David Robert Foster

Department: 
2021 Synar Graduate Research Fellowship
Bio/CV: 

David’s work uses game theory to understand American political institutions. Its focus has been the opportunities for policy and political change that exist given gridlock in Congress. In particular, his dissertation examines presidential unilateral action. Before starting his PhD, he studied economics and government at Hamilton College, graduating summa cum laude in 2010; he then consulted in New York and Washington, DC on securities and antitrust litigation, respectively.

Research Summary: Contemporary American politics is characterized by gridlock at the federal level.  Yet while opportunities to pass legislation in Congress have shrunk, policy-making has not completely disappeared.  Rather, it has increasingly taken new forms.  One such form is the president's pursuit of unilateral action, whether through an executive order, memorandum, or other instrument.  My view is that to understand some important cases of unilateral action, we must first understand why some alternative policy-making avenue is foreclosed.  I argue, though, that a proper analysis of this foreclosure must itself incorporate the ability of the president to pursue unilateral action.  My dissertation takes up the task of applying these principles, presenting an original, fresh, and theoretically rigorous perspective on presidential unilateral action. It elucidates an increasingly significant form of policymaking while uniting disparate literatures previously seen as unrelated, with important substantive consequences for American politics. It also underscores the importance of looking to the role of private actors in the policymaking process.

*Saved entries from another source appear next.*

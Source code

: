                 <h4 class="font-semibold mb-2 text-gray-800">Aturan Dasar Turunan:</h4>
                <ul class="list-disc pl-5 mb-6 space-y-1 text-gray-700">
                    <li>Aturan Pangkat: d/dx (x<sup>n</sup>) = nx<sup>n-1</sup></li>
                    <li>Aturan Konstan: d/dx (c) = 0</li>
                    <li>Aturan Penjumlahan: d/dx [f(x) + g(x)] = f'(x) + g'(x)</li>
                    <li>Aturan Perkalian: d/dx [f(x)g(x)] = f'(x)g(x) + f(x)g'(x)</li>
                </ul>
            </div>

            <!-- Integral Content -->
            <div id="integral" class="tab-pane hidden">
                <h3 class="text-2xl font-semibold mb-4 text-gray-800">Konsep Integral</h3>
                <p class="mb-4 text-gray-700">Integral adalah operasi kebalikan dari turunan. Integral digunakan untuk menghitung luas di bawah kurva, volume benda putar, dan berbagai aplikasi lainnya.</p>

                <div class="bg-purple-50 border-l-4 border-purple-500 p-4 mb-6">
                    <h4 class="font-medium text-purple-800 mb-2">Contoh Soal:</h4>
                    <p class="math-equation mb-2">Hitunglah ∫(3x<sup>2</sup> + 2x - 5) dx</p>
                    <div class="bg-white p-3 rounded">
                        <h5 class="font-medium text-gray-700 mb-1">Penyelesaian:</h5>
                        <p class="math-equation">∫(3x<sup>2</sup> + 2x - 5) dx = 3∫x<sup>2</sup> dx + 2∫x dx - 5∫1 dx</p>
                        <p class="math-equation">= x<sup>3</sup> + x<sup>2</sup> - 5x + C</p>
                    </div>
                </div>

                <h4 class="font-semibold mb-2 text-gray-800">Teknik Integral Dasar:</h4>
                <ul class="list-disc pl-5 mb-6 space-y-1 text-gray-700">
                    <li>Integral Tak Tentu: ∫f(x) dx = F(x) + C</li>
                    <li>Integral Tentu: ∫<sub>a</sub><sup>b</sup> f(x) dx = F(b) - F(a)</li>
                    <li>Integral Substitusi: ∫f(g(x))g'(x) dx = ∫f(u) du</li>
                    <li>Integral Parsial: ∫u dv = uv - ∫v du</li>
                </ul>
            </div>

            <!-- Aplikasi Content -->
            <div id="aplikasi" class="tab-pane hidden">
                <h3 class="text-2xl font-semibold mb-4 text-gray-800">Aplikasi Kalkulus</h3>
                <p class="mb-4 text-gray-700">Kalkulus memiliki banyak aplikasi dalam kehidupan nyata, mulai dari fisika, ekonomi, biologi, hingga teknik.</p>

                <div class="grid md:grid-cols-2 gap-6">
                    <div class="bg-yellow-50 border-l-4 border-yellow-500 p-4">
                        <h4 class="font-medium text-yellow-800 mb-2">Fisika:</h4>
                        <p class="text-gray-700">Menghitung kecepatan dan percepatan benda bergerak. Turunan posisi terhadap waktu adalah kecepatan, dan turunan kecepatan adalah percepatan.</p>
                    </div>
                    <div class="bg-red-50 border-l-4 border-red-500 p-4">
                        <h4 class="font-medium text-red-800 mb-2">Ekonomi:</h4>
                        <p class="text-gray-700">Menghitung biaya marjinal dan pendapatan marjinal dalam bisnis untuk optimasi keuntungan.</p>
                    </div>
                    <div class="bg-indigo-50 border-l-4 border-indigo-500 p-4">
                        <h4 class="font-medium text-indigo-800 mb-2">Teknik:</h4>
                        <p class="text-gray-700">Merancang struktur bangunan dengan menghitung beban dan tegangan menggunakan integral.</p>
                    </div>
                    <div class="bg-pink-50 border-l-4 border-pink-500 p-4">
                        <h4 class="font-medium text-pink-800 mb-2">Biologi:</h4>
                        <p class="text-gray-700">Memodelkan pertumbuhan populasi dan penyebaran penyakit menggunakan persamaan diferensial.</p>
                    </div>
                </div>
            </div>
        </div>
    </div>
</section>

In the first paper, forthcoming at The Journal of Politics, I set the stage for the dissertation. I contend that understanding unilateral action requires examining the conditions that precede and motivate the president's action. But when members of Congress can anticipate unilateral action, their failure to act cannot be explained by "gridlock intervals" in a standard spatial model. I argue instead that the prospect of group or public pressure may lead Congress to decline to pass legislation because doing so transfers authority to the president, thus heading off potential attacks from policy-motivated voters or interest groups. This helps to explain the president's accumulation of authority over time. The broader implication of this paper is that we should examine the role of outside pressure when presidents can issue executive orders, just as a large literature has already examined its effect on Congress in isolation.

Another paper explores how political communications, particularly from the president, may engender backlash. Recent politics has been characterized by two phenomena: politicians' transparent racial appeals, and backlash against minority groups. I present a novel explanation for this backlash that hinges on politicians' ability to make such racial appeals credible. The starting point is a cheap talk model in which a politician (sender) is aligned with one of two opposed groups (receivers) and seeks to communicate her preferences. Following this, groups may offer the politician support. Importantly, an increase in the weaker group's capacity may enable credible communication by the opposed type of politician, ironically making the weaker group worse-off. I illustrate this with a case study on immigration policy and the 2016 US presidential election. More broadly, the model and case show how the behavior of strategic actors can underpin realignments, with shifts in relative group power proving crucial in enabling politicians to assemble novel political coalitions.

In summary, my research seeks to understand the relationship between gridlock in Congress and opportunities for policy change outside of Congress, with a particular focus on the ability of the president to motivate and initiate policy change.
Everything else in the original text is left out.